I created a scatterplot to visualize this correlation, and added a trendline using geom_smooth(). A strong positive correlation is apparent in the visual - but is Hispanic cheese consumption really the cause of an increase in poisoning deaths?
hispcheesedeaths |>
ggplot(aes(x = Poisoning, y = hispanic)) +
geom_point() +
geom_smooth(method = "lm", se = TRUE, col = "orange") +
labs(title = "Murderous Manchego: Is There a Poison Panic over Hispanic Cheese?") +
xlab("United States annual poisoning deaths") +
ylab("Annual per capita Hispanic cheese consumption (lbs)")While the trendline indicates a strong positive correlation between Hispanic cheese consumption and poisoning deaths in the US, ‘falls’ and ‘firearms’ as injury mechanisms also had correlation coefficients over 0.8 with Hispanic cheese consumption.
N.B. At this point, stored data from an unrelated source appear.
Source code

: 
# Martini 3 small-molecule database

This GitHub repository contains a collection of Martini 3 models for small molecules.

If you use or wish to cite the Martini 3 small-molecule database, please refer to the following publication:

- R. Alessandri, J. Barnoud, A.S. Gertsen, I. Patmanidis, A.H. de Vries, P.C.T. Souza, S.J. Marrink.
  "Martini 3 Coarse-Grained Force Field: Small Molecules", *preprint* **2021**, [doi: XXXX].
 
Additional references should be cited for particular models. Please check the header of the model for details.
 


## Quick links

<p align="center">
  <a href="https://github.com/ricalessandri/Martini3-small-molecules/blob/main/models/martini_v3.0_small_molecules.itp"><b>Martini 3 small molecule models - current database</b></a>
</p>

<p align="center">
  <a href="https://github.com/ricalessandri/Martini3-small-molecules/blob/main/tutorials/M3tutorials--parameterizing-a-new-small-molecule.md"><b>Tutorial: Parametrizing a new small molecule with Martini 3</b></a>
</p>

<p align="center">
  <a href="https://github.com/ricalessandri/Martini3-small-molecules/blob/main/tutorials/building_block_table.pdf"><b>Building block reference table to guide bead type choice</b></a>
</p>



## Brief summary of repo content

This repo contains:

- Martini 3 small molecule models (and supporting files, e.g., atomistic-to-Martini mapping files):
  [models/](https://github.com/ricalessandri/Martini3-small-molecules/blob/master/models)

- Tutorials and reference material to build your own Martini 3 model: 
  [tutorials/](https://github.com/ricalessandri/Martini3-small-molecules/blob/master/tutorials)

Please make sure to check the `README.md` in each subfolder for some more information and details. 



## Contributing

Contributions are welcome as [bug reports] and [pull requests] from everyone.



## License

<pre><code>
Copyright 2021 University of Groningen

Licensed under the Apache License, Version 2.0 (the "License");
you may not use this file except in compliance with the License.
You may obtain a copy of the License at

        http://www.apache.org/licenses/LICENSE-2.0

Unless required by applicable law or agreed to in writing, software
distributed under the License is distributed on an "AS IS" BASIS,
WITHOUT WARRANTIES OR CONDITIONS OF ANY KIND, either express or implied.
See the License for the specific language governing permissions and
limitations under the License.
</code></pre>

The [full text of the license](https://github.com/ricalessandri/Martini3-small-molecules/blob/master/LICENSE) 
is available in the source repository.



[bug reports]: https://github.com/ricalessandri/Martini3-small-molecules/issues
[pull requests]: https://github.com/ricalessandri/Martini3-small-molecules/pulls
What we can only infer from the correlation matrix that Hispanic cheese consumption is rising, along with the recording of deaths due to poisoning, falls, and firearms - not that Hispanic cheeses are responsible for these deaths.
Before sounding the alarm on killer cheeses (or other spurious relationships between observations), it is important to first confirm that the correlation is real; any potential causative relationships between observations must then be systematically explored through experimentation.